Nudged by her mother, Columbia University undergraduate Boykin has written a long and cogent article about the feminist bias against fertility.
She describes her epiphany: “I am one of many driven Barnard women who exist to succeed, to graduate, and to excel in the way our college has prepared us to—to work one day in a profession on the same level as our male peers, in whichever field we desire. But that sunny summer morning a black, vaguely baby-shaped cloud impeded my images for the future—apparently, I’d forgotten to consider children.”
Why had the thought never crossed her mind? Why had it been repressed from consciousness? Clearly, the feminism had forbidden it.
When it comes to sex, feminism worries most about contraception, abortion and STDs. It has militated for the right not to conceive, and for the right not to bear children. It has always placed far more value on orgasms than on fertility. Motherhood, feminists say, can wait.
For decades now, feminism has been at war against female biology. The victims have invariably been women. Those who have suffered the most are those who put off having children until it was too late.
Feminism has been in the business of repressing female reproductive potential. It has made fertility the enemy of women’s career success, but, most especially of women becoming feminists.
Boykin writes: “The practice of sublimating biological conditions in order to achieve greatness is cemented by a mindset cultivated in college. At Barnard, and at many colleges, it is the norm for students to have a full course load and an internship, straight As and a great set of extracurricular activities. Students overload their schedules and forgo sleep, proper meals, and often, sanity, in order to keep all the balls in the air. But with this extremist devotion to academics and passive attitude to our physical selves, what does the future look like? If you spend your college years ignoring your body’s needs in order to get ahead, what’s to stop you from accepting an 80-hour workweek in the future? What’s to stop you from being too afraid to ask about maternity leave, or cheating the biological clock to satisfy your professional dreams even if you desire children?”
As I say, Boykin gets it.
She gets that every woman knows about the biological clock. But she also gets that young women are indoctrinated to believe that fertility is their enemy, something to be suppressed, controlled, or ignored.
So, Boykin set out to learn about how fertility is or is not discussed at Barnard. She discovers, unsurprisingly, that it is always defined in terms of work/life balance, as though it were an accretion that will naturally follow after graduate study and a brilliant career.
Boykin's mother is hinting at the joys of motherhood, especially the joys of grandmotherhood, but campus feminists have nothing to say about the joys of motherhood or the miracle of conception.
Feminism is willing to acknowledge motherhood, but it never sees it as something to be embraced, enjoyed, or relished. Surely, it has never seen motherhood as something to be done when the body is better equipped to do it.

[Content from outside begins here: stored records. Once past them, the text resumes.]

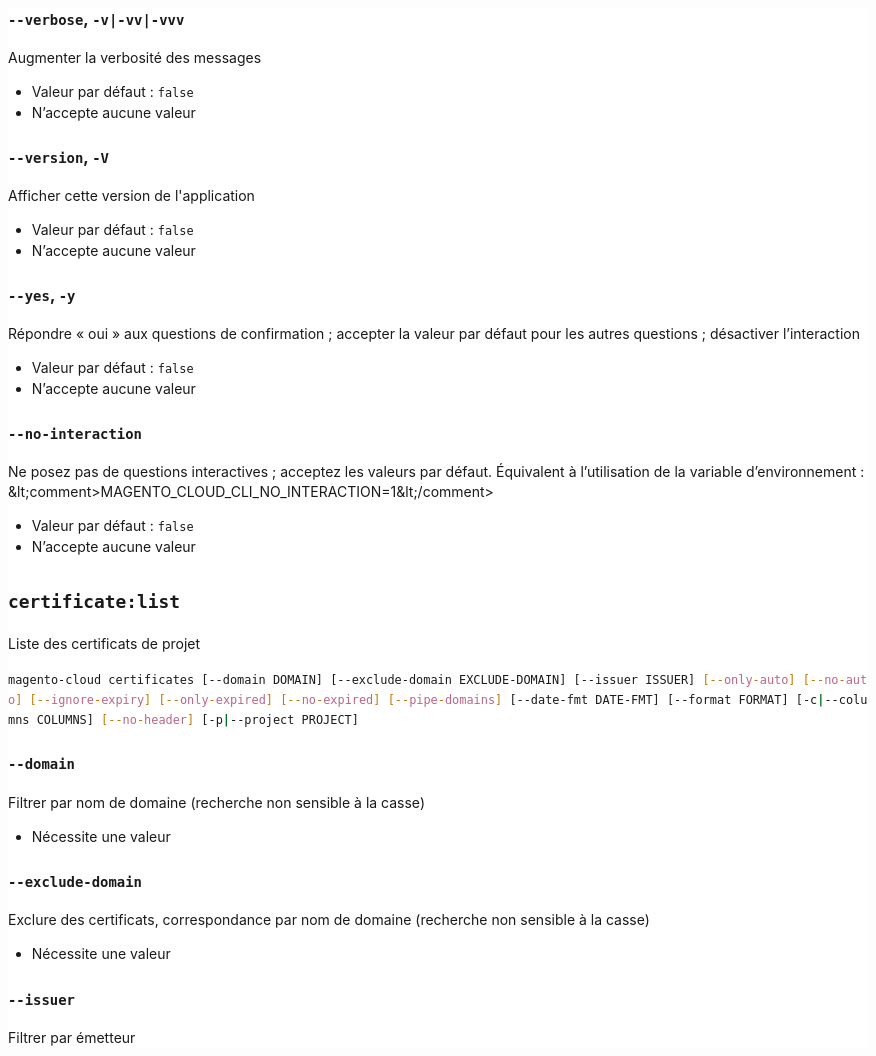 ### `--verbose`, `-v|-vv|-vvv`

Augmenter la verbosité des messages

- Valeur par défaut : `false`
- N’accepte aucune valeur

### `--version`, `-V`

Afficher cette version de l&#39;application

- Valeur par défaut : `false`
- N’accepte aucune valeur

### `--yes`, `-y`

Répondre « oui » aux questions de confirmation ; accepter la valeur par défaut pour les autres questions ; désactiver l’interaction

- Valeur par défaut : `false`
- N’accepte aucune valeur

### `--no-interaction`

Ne posez pas de questions interactives ; acceptez les valeurs par défaut. Équivalent à l’utilisation de la variable d’environnement : \&lt;comment>MAGENTO_CLOUD_CLI_NO_INTERACTION=1\&lt;/comment>

- Valeur par défaut : `false`
- N’accepte aucune valeur


## `certificate:list`

Liste des certificats de projet

```bash
magento-cloud certificates [--domain DOMAIN] [--exclude-domain EXCLUDE-DOMAIN] [--issuer ISSUER] [--only-auto] [--no-auto] [--ignore-expiry] [--only-expired] [--no-expired] [--pipe-domains] [--date-fmt DATE-FMT] [--format FORMAT] [-c|--columns COLUMNS] [--no-header] [-p|--project PROJECT]
```

### `--domain`

Filtrer par nom de domaine (recherche non sensible à la casse)

- Nécessite une valeur

### `--exclude-domain`

Exclure des certificats, correspondance par nom de domaine (recherche non sensible à la casse)

- Nécessite une valeur

### `--issuer`

Filtrer par émetteur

Feminists have never been honest about fertility. They have told young women that postponing childbearing will bring them a great career, a great husband, a great family.
Boykin discovers that it’s a lie. Life is never about having it all. Life is about making trade-offs.

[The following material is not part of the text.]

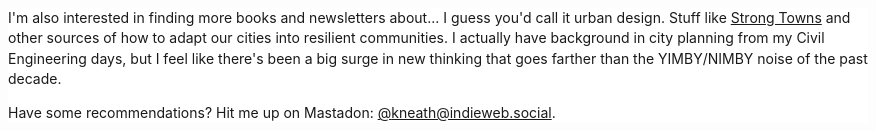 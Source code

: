I'm also interested in finding more books and newsletters about... I guess you'd call it urban design. Stuff like [Strong Towns](https://www.strongtowns.org/) and other sources of how to adapt our cities into resilient communities. I actually have background in city planning from my Civil Engineering days, but I feel like there's been a big surge in new thinking that goes farther than the YIMBY/NIMBY noise of the past decade.

Have some recommendations? Hit me up on Mastadon: [@kneath@indieweb.social](https://indieweb.social/@kneath).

As a friend of mine, a working mother, once told me, a woman can have a successful career and be a mother, but she cannot work full time and be a great mother.
2 comments:
Another terrific piece of realistic writing among many, many others!
Here, here!
The worship of credentials in making this problem much worse, as it is with so many other areas of life.
For a woman who wants to have kids, the difference between getting out of college at 21 and having7 years to establish a career before having kids at 28...with the idea of then working part-time while they are young VERSUS getting out of undergrad at 23 or 24 (which is often what it takes these days, not due to content but due to administrative confusion) and then being expected to spend 2 or 3 or 4 years in grad school or professional school...resulting in not actually starting work until 25-28....is pretty significant.